I had some difficulty contacting Rob for quite a while. I eventually did (he's had operations and chemo and family loss) and he finished my guitar - brilliantly!. He said Facebook messenger is the best way to contact him. He seems strong and says he will be cracking on to finish his substantial backlog.


----------



## CHTele_1970 (Oct 11, 2012)

I'm having some problems also. I sent him a Tele body 3 months ago, in February he said it would be done early March. I tried him on FB today, no reply yet. I paid the full cost for the finish, $600 ( which is alot to myself, sounds like others had paid way more) so hopefully I see results.

I understand the health issues but if that happens, should find someone to manage/administer the business. I live in Alberta, so can't drop by the shop also.


----------



## CHTele_1970 (Oct 11, 2012)

Josef bass player said:


> I am having the same issue, I send him my Kubicki bass for a refinish. I paid the invoice he sent me form Paragon Guitars". Rob answered some of my emails time ago but now he is not answering. I emailed him , I called him, I texted him and I send him but he hasn't replied.
> I sent him my Kubicki bass because "Vancouver Guitar Finishing" was recommended to me by the guys from the twelfth fret.
> Rob is the one that responded to provide a quota and the once that took my payment. My bass in unique bass and I am freaking out.
> Please advice if anyone has any news about him
> Thank you


Did you see the final product back?


----------



## Wucan (Apr 30, 2021)

On my own end, he's been working on my guitar and I've received appropriate pictures. So it'll get there one day.


----------



## CHTele_1970 (Oct 11, 2012)

Wucan said:


> On my own end, he's been working on my guitar and I've received appropriate pictures. So it'll get there one day.

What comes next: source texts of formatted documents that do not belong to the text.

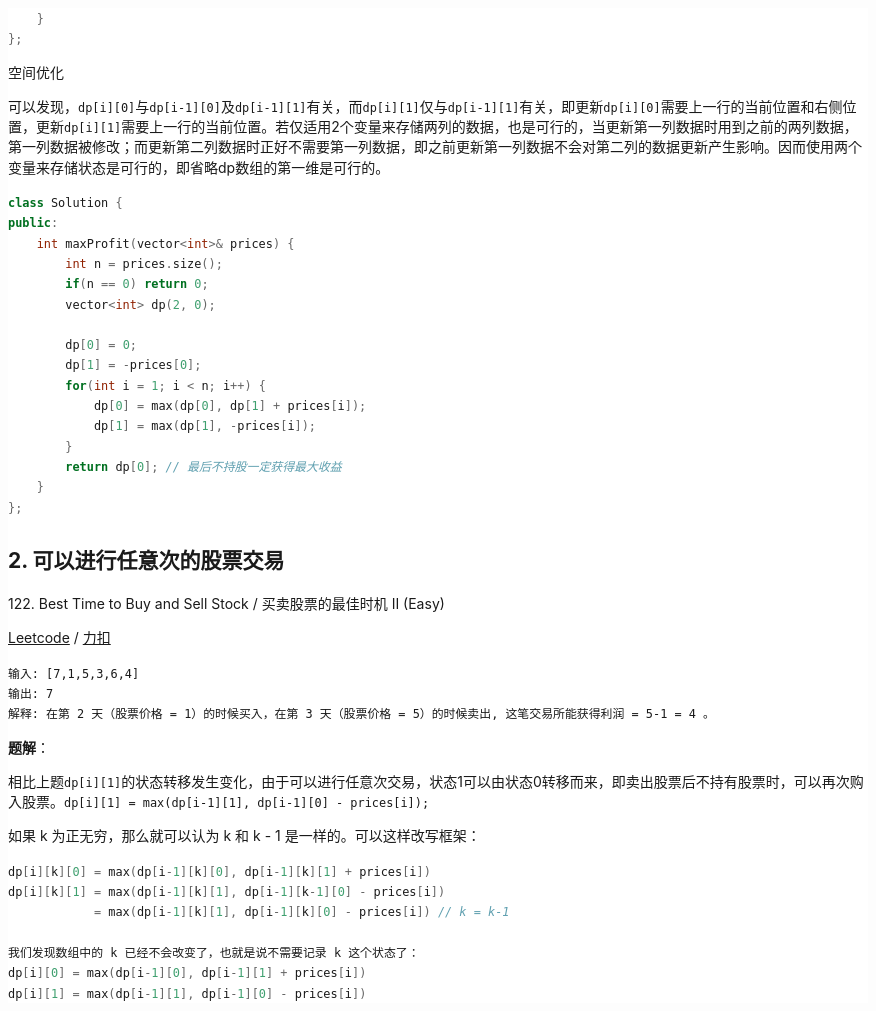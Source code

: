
 ```C++
    }
};
```



空间优化

可以发现，`dp[i][0]`与`dp[i-1][0]`及`dp[i-1][1]`有关，而`dp[i][1]`仅与`dp[i-1][1]`有关，即更新`dp[i][0]`需要上一行的当前位置和右侧位置，更新`dp[i][1]`需要上一行的当前位置。若仅适用2个变量来存储两列的数据，也是可行的，当更新第一列数据时用到之前的两列数据，第一列数据被修改；而更新第二列数据时正好不需要第一列数据，即之前更新第一列数据不会对第二列的数据更新产生影响。因而使用两个变量来存储状态是可行的，即省略dp数组的第一维是可行的。

```C++
class Solution {
public:
    int maxProfit(vector<int>& prices) {
        int n = prices.size();
        if(n == 0) return 0;
        vector<int> dp(2, 0);

        dp[0] = 0;
        dp[1] = -prices[0];
        for(int i = 1; i < n; i++) {
            dp[0] = max(dp[0], dp[1] + prices[i]);
            dp[1] = max(dp[1], -prices[i]);
        }
        return dp[0]; // 最后不持股一定获得最大收益
    }
};
```



## 2. 可以进行任意次的股票交易

122\. Best Time to Buy and Sell Stock / 买卖股票的最佳时机 II (Easy)

[Leetcode](https://leetcode.com/problems/best-time-to-buy-and-sell-stock-ii/) / [力扣](https://leetcode-cn.com/problems/best-time-to-buy-and-sell-stock-ii/)

```
输入: [7,1,5,3,6,4]
输出: 7
解释: 在第 2 天（股票价格 = 1）的时候买入，在第 3 天（股票价格 = 5）的时候卖出, 这笔交易所能获得利润 = 5-1 = 4 。
```

**题解**：

相比上题`dp[i][1]`的状态转移发生变化，由于可以进行任意次交易，状态1可以由状态0转移而来，即卖出股票后不持有股票时，可以再次购入股票。`dp[i][1] = max(dp[i-1][1], dp[i-1][0] - prices[i]);`



如果 k 为正无穷，那么就可以认为 k 和 k - 1 是一样的。可以这样改写框架：

```C++
dp[i][k][0] = max(dp[i-1][k][0], dp[i-1][k][1] + prices[i])
dp[i][k][1] = max(dp[i-1][k][1], dp[i-1][k-1][0] - prices[i])
            = max(dp[i-1][k][1], dp[i-1][k][0] - prices[i]) // k = k-1

我们发现数组中的 k 已经不会改变了，也就是说不需要记录 k 这个状态了：
dp[i][0] = max(dp[i-1][0], dp[i-1][1] + prices[i])
dp[i][1] = max(dp[i-1][1], dp[i-1][0] - prices[i])
```
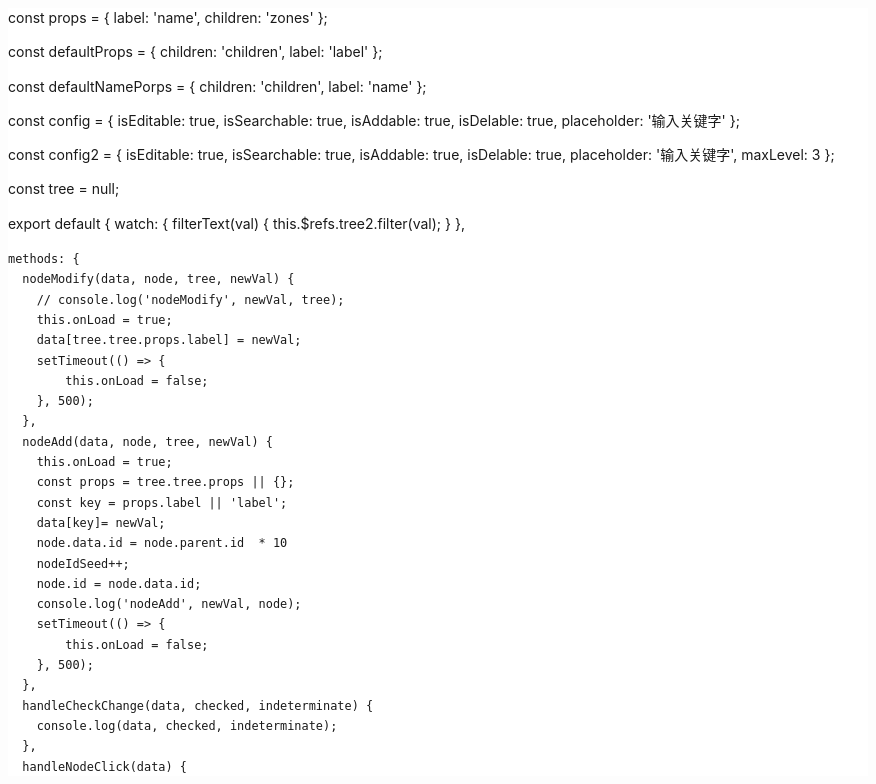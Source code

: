   const props = {
    label: 'name',
    children: 'zones'
  };

  const defaultProps = {
    children: 'children',
    label: 'label'
  };

  const defaultNamePorps = {
    children: 'children',
    label: 'name'
  };

  const config = {
    isEditable: true,
    isSearchable: true,
    isAddable: true,
    isDelable: true,
    placeholder: '输入关键字'
  };

  const config2 = {
    isEditable: true,
    isSearchable: true,
    isAddable: true,
    isDelable: true,
    placeholder: '输入关键字',
    maxLevel: 3
  };

  const tree = null;

  export default {
    watch: {
      filterText(val) {
        this.$refs.tree2.filter(val);
      }
    },

    methods: {
      nodeModify(data, node, tree, newVal) {
        // console.log('nodeModify', newVal, tree);
        this.onLoad = true;
        data[tree.tree.props.label] = newVal;
        setTimeout(() => {
            this.onLoad = false;
        }, 500);
      },
      nodeAdd(data, node, tree, newVal) {
        this.onLoad = true;
        const props = tree.tree.props || {};
        const key = props.label || 'label';
        data[key]= newVal;
        node.data.id = node.parent.id  * 10 
        nodeIdSeed++;
        node.id = node.data.id;
        console.log('nodeAdd', newVal, node);
        setTimeout(() => {
            this.onLoad = false;
        }, 500);
      },
      handleCheckChange(data, checked, indeterminate) {
        console.log(data, checked, indeterminate);
      },
      handleNodeClick(data) {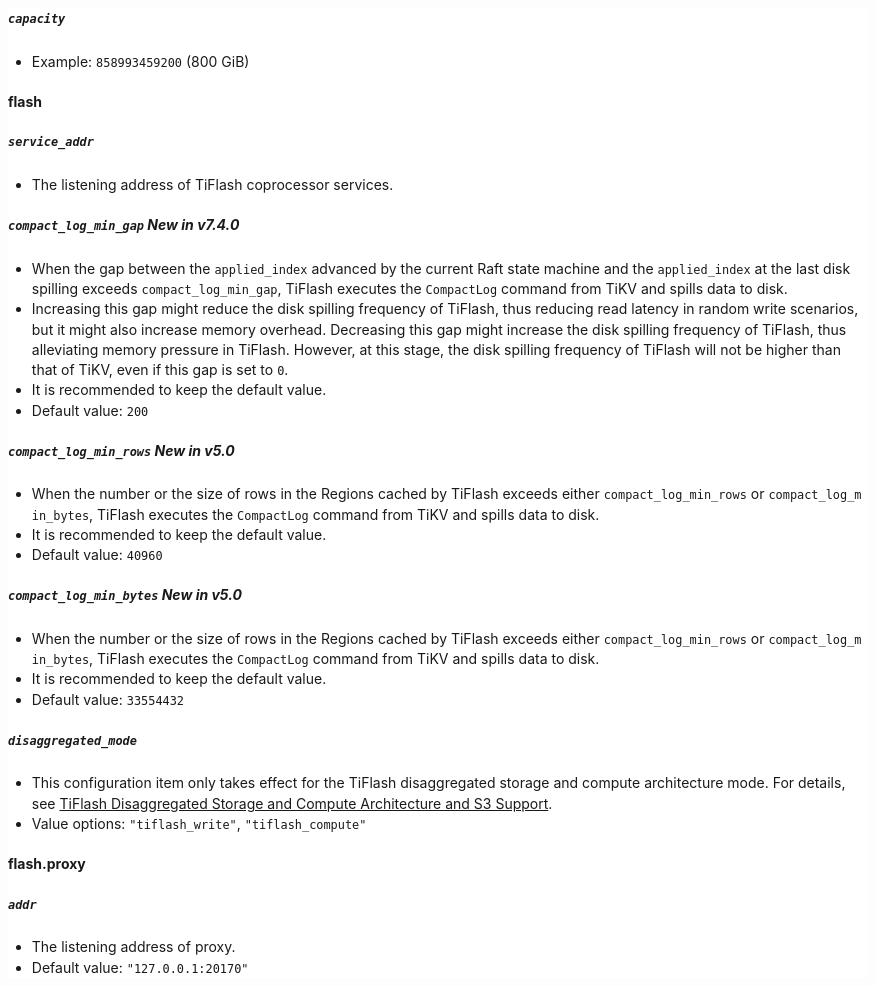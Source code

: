 ##### `capacity`

- Example: `858993459200` (800 GiB)

#### flash

##### `service_addr`

- The listening address of TiFlash coprocessor services.



##### `compact_log_min_gap` <span class="version-mark">New in v7.4.0</span>

- When the gap between the `applied_index` advanced by the current Raft state machine and the `applied_index` at the last disk spilling exceeds `compact_log_min_gap`, TiFlash executes the `CompactLog` command from TiKV and spills data to disk.
- Increasing this gap might reduce the disk spilling frequency of TiFlash, thus reducing read latency in random write scenarios, but it might also increase memory overhead. Decreasing this gap might increase the disk spilling frequency of TiFlash, thus alleviating memory pressure in TiFlash. However, at this stage, the disk spilling frequency of TiFlash will not be higher than that of TiKV, even if this gap is set to `0`.
- It is recommended to keep the default value.
- Default value: `200`

##### `compact_log_min_rows` <span class="version-mark">New in v5.0</span>

- When the number or the size of rows in the Regions cached by TiFlash exceeds either `compact_log_min_rows` or `compact_log_min_bytes`, TiFlash executes the `CompactLog` command from TiKV and spills data to disk.
- It is recommended to keep the default value.
- Default value: `40960`

##### `compact_log_min_bytes` <span class="version-mark">New in v5.0</span>

- When the number or the size of rows in the Regions cached by TiFlash exceeds either `compact_log_min_rows` or `compact_log_min_bytes`, TiFlash executes the `CompactLog` command from TiKV and spills data to disk.
- It is recommended to keep the default value.
- Default value: `33554432`

##### `disaggregated_mode`

- This configuration item only takes effect for the TiFlash disaggregated storage and compute architecture mode. For details, see [TiFlash Disaggregated Storage and Compute Architecture and S3 Support](/tiflash/tiflash-disaggregated-and-s3.md).
- Value options: `"tiflash_write"`, `"tiflash_compute"`

#### flash.proxy

##### `addr`

- The listening address of proxy.
- Default value: `"127.0.0.1:20170"`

Good for you, I have not had any photos, and no responses to emails, facebook messages in about a month. I'm starting to lose patience. If this keeps up I will be filing a claim through Paypal to have my money returned. Will still leave me out almost $400 for the body of the guitar plus the paisley decal I sent him.

I should have sent it to MJT in the US, they are far better with communication and the work is done in a timely manner.


----------



## MarkM (May 23, 2019)

This seems a rather uncanadian way to do business to me?


----------



## Wucan (Apr 30, 2021)

CHTele_1970 said:


> Good for you, I have not had any photos, and no responses to emails, facebook messages in about a month. I'm starting to lose patience. If this keeps up I will be filing a claim through Paypal to have my money returned. Will still leave me out almost $400 for the body of the guitar plus the paisley decal I sent him.
> 
> I should have sent it to MJT in the US, they are far better with communication and the work is done in a timely manner.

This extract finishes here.